What you have to do
All that should be output is the block of lines below from the line with "-- [16-Bit / 64-Register" to the line with "-- [16-Bit / 4096-Register", both included, exactly as written.

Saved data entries
● ● ● ●

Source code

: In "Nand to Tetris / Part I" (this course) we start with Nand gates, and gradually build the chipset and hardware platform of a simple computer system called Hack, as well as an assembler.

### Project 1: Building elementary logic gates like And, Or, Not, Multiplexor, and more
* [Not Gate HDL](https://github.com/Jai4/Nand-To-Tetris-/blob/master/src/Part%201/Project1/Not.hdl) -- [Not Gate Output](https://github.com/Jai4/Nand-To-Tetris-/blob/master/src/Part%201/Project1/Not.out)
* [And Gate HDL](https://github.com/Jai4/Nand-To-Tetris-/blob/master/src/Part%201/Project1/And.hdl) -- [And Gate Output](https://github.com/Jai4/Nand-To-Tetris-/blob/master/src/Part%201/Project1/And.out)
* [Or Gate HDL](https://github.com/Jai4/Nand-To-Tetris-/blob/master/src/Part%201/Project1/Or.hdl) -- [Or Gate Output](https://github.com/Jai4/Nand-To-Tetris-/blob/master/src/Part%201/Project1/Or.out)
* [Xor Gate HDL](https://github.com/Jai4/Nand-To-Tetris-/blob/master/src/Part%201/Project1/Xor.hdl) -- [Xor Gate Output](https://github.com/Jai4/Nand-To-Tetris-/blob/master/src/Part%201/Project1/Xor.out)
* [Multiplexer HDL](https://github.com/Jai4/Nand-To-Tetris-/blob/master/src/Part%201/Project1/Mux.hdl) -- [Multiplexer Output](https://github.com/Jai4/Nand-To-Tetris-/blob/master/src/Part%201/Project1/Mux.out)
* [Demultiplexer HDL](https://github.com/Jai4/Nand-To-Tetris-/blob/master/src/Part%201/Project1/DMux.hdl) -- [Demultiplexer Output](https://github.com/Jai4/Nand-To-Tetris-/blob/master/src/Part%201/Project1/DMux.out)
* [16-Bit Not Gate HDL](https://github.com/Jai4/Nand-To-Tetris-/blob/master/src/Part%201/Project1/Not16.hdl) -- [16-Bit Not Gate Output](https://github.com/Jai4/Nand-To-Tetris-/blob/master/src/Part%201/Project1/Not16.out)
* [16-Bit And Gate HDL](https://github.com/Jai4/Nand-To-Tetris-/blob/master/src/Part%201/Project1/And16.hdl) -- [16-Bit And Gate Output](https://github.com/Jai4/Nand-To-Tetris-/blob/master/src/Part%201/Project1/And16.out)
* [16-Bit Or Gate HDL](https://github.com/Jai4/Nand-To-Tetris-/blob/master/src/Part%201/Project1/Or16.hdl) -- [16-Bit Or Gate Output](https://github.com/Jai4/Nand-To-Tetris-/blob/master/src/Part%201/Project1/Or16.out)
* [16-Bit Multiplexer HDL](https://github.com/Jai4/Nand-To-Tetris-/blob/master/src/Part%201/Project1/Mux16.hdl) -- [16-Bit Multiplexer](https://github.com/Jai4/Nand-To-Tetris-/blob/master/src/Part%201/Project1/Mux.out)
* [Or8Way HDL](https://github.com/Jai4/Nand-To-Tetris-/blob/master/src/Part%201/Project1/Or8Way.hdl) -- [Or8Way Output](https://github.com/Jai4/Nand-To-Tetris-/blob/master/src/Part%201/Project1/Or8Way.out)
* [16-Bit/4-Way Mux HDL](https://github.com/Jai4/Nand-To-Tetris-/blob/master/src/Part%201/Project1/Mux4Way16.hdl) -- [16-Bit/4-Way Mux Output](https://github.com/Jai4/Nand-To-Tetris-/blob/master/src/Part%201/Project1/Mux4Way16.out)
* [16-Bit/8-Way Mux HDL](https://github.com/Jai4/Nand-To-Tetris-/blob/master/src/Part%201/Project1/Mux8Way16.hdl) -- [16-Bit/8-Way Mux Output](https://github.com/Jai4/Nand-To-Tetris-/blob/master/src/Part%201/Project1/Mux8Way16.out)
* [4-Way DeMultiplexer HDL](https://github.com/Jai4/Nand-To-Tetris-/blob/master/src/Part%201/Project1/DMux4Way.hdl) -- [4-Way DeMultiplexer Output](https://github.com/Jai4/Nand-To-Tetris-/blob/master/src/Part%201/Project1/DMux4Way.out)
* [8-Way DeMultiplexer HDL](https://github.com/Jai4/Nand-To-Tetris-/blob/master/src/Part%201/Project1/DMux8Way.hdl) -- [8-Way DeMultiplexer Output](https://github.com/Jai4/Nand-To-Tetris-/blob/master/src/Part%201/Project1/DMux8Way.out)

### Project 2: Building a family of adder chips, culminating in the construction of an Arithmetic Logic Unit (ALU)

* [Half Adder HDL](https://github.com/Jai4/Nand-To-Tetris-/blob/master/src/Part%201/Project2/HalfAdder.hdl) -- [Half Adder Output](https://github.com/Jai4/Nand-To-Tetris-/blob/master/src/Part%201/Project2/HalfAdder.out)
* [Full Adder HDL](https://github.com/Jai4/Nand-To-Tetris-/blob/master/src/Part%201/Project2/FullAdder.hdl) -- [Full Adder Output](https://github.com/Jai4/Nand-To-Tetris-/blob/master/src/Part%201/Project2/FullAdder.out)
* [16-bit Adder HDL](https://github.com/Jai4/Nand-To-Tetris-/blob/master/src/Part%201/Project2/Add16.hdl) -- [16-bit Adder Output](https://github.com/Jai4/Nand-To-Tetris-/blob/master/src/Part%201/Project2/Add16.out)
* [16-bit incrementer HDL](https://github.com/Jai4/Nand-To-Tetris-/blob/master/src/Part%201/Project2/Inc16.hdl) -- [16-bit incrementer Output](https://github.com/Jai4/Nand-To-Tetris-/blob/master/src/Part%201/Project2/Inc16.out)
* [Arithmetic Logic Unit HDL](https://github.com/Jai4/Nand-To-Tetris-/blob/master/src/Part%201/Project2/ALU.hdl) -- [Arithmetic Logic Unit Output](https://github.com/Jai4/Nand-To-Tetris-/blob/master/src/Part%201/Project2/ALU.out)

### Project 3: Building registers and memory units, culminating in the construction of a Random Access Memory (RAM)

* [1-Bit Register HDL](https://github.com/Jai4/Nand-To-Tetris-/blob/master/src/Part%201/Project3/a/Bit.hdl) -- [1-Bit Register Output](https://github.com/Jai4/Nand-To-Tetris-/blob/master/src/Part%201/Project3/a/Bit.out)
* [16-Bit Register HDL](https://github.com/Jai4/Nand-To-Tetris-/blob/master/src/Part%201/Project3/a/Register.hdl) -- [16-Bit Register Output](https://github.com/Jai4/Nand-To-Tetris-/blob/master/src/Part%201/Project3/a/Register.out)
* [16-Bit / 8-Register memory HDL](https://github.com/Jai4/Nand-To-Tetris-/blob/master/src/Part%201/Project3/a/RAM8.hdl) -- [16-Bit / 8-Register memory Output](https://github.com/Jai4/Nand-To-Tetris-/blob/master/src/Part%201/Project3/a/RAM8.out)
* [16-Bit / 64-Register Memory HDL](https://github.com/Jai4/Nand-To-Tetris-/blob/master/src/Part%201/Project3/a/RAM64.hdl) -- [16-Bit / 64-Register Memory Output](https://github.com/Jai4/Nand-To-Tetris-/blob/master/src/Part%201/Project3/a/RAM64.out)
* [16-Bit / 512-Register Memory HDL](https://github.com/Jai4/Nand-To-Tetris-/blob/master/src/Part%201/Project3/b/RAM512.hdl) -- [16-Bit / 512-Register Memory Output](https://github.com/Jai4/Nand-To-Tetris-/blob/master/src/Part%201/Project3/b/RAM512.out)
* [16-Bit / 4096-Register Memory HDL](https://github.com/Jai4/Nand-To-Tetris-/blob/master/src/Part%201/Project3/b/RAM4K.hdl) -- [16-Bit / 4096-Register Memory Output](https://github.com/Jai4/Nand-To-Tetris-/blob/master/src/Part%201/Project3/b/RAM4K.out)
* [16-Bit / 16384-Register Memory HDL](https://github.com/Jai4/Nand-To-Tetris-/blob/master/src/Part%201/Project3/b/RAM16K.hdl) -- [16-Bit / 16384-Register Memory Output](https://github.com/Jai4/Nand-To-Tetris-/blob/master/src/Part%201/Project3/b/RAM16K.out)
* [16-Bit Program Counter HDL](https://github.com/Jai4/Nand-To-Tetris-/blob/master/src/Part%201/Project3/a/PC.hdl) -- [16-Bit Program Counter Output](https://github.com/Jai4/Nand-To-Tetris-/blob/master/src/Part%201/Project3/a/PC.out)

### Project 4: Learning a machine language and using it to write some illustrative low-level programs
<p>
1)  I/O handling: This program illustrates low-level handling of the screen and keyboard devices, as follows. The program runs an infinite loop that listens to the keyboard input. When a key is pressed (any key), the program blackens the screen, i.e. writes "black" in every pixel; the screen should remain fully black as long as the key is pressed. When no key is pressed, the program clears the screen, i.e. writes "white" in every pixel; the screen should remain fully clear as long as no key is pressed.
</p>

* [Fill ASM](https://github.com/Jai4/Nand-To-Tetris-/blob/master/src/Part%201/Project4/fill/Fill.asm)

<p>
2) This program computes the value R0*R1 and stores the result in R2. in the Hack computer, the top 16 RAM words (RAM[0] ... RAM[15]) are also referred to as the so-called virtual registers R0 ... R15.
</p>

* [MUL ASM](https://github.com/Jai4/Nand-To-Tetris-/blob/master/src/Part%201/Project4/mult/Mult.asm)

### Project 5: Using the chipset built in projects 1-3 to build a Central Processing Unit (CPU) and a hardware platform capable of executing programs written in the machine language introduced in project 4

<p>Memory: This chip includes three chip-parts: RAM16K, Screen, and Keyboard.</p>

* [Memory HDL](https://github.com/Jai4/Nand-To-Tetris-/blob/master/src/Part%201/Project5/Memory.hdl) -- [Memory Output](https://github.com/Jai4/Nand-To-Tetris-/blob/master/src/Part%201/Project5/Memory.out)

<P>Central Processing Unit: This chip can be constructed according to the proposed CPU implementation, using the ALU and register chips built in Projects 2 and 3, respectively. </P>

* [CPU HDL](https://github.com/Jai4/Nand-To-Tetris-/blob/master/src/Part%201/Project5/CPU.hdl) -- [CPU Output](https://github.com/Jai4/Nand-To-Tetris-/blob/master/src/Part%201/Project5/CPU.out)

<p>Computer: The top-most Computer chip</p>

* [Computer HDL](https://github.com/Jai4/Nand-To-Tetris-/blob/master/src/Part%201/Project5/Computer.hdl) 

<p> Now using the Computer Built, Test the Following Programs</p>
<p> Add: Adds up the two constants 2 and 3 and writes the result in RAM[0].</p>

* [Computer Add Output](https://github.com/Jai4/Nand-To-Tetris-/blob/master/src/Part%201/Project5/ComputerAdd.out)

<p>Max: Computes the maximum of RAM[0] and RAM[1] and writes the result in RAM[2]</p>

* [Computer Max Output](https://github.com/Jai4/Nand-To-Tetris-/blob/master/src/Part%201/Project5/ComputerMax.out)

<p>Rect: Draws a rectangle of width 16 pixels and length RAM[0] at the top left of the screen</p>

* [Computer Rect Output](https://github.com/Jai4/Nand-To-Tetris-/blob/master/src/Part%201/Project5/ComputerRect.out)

● ● ● ●

Response area
* [16-Bit / 64-Register Memory HDL](https://github.com/Jai4/Nand-To-Tetris-/blob/master/src/Part%201/Project3/a/RAM64.hdl) -- [16-Bit / 64-Register Memory Output](https://github.com/Jai4/Nand-To-Tetris-/blob/master/src/Part%201/Project3/a/RAM64.out)
* [16-Bit / 512-Register Memory HDL](https://github.com/Jai4/Nand-To-Tetris-/blob/master/src/Part%201/Project3/b/RAM512.hdl) -- [16-Bit / 512-Register Memory Output](https://github.com/Jai4/Nand-To-Tetris-/blob/master/src/Part%201/Project3/b/RAM512.out)
* [16-Bit / 4096-Register Memory HDL](https://github.com/Jai4/Nand-To-Tetris-/blob/master/src/Part%201/Project3/b/RAM4K.hdl) -- [16-Bit / 4096-Register Memory Output](https://github.com/Jai4/Nand-To-Tetris-/blob/master/src/Part%201/Project3/b/RAM4K.out)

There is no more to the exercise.